▸ WORK TO BE COMPLETED
Everything from the first line of the entries through the line containing "subtracao = primeiro_numero - segundo_numero" is to be retyped exactly, and nothing beyond it.

◇ ◇ ◇ ◇ ◇ ◇ ◇

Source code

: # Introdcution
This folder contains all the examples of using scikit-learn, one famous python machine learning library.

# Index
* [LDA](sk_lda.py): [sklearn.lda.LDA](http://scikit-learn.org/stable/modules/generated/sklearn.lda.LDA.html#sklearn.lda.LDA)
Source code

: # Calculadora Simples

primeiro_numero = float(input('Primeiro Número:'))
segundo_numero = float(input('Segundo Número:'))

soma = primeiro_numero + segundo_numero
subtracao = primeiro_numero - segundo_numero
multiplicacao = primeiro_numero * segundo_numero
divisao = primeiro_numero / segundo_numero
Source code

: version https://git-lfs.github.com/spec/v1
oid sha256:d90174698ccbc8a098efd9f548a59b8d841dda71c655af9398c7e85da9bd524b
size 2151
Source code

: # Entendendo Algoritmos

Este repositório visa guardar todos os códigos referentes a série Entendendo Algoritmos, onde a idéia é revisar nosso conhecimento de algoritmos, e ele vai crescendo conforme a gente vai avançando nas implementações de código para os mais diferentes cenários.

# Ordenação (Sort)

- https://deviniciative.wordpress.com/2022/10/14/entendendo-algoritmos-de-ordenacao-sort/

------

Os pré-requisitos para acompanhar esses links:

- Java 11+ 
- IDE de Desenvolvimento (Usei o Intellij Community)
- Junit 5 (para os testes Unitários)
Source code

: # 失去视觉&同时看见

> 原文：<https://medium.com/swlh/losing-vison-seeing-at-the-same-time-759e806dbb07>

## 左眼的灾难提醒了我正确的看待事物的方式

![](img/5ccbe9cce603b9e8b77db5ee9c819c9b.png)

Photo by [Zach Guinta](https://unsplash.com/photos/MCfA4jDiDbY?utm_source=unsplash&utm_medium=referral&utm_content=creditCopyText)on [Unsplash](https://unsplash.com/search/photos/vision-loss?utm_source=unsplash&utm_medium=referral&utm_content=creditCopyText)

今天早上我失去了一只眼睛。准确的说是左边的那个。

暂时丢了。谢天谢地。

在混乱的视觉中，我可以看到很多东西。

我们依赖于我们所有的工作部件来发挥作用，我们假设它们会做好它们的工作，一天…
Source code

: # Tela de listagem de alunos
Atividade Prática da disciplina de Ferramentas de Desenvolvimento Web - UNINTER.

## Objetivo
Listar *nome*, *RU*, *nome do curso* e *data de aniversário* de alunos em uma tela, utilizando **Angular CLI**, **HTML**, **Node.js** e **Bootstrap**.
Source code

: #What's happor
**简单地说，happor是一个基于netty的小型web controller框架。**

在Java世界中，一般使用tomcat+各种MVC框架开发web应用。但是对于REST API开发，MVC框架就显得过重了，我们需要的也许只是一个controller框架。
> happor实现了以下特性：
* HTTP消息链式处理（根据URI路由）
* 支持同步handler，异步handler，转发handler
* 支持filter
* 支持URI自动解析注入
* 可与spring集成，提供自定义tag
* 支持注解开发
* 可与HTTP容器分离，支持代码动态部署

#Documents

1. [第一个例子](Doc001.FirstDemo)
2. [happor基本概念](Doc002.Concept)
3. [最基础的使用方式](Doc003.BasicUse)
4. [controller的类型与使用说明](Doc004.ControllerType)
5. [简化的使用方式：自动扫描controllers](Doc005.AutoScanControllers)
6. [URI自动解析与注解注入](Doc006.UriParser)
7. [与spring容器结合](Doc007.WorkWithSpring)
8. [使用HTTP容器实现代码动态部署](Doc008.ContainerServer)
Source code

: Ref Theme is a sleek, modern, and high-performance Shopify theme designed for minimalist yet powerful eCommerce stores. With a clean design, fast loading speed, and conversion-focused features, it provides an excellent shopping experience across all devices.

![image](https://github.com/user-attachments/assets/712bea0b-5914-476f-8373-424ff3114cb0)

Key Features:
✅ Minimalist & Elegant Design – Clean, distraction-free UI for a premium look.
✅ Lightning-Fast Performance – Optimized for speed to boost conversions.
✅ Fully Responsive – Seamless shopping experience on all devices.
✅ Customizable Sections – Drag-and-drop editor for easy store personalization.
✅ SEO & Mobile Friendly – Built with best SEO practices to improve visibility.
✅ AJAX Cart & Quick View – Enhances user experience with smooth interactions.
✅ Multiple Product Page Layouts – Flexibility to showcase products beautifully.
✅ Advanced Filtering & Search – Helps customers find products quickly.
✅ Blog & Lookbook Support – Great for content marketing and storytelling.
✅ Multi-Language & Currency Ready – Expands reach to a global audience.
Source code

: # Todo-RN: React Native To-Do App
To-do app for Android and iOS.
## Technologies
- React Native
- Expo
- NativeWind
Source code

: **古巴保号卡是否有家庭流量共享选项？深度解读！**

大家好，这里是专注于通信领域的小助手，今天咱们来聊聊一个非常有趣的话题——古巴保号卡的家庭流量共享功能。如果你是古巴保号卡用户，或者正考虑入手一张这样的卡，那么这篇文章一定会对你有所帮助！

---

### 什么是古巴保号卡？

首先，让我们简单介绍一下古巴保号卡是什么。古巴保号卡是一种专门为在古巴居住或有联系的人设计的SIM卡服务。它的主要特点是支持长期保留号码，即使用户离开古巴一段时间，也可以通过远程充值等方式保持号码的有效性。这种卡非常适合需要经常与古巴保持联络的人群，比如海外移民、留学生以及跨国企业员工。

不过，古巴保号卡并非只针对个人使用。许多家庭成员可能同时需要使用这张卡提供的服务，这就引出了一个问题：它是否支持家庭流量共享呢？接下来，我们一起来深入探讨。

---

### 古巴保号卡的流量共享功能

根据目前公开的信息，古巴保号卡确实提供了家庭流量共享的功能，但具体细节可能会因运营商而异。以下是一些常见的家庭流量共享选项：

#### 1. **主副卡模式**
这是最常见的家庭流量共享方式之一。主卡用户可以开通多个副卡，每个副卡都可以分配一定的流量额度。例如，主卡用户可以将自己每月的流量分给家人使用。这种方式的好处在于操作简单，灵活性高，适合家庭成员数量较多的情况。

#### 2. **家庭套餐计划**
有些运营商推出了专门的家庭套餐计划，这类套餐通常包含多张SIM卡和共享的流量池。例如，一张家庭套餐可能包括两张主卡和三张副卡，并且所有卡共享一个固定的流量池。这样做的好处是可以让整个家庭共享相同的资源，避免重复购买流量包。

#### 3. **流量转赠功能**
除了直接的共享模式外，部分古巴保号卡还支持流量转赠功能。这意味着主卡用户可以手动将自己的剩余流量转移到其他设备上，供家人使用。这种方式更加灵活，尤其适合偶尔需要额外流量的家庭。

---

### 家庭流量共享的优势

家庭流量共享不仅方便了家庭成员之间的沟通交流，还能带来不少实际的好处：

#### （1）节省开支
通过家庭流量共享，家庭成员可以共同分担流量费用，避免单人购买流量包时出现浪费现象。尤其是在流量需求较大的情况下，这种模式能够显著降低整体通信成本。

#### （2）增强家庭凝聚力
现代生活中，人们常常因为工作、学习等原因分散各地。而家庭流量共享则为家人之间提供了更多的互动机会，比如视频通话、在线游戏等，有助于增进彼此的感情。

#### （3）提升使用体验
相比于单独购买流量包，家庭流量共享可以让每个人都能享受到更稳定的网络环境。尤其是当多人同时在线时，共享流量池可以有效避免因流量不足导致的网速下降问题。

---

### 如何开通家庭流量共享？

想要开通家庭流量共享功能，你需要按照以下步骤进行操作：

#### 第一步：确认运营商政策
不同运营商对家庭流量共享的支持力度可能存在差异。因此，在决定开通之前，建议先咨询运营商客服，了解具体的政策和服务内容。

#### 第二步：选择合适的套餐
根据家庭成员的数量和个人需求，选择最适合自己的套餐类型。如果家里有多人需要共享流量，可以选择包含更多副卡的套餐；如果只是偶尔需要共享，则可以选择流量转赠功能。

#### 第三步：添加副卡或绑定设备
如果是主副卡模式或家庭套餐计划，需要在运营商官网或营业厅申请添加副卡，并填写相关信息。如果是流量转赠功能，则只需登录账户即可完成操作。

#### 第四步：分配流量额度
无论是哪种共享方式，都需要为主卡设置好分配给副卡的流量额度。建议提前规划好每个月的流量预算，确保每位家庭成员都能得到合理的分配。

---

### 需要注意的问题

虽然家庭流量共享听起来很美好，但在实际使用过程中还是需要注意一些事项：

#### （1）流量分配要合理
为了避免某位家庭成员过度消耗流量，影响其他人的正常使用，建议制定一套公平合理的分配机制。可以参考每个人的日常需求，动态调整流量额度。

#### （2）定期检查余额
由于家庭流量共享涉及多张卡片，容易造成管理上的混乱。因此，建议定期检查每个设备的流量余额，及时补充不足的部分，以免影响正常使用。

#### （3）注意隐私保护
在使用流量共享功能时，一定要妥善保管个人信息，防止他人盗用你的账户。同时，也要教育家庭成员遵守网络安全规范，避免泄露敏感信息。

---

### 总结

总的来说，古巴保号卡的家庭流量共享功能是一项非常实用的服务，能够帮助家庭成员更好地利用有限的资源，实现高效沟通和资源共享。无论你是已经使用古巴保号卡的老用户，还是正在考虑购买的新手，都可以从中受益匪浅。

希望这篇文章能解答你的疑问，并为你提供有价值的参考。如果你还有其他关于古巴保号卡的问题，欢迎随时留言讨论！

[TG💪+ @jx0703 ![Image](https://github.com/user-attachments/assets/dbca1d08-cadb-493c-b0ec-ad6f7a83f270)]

◇ ◇ ◇ ◇ ◇ ◇ ◇

▸ WRITTEN ANSWER
Source code

: # Introdcution
This folder contains all the examples of using scikit-learn, one famous python machine learning library.

# Index
* [LDA](sk_lda.py): [sklearn.lda.LDA](http://scikit-learn.org/stable/modules/generated/sklearn.lda.LDA.html#sklearn.lda.LDA)
Source code

: # Calculadora Simples

primeiro_numero = float(input('Primeiro Número:'))
segundo_numero = float(input('Segundo Número:'))

soma = primeiro_numero + segundo_numero
subtracao = primeiro_numero - segundo_numero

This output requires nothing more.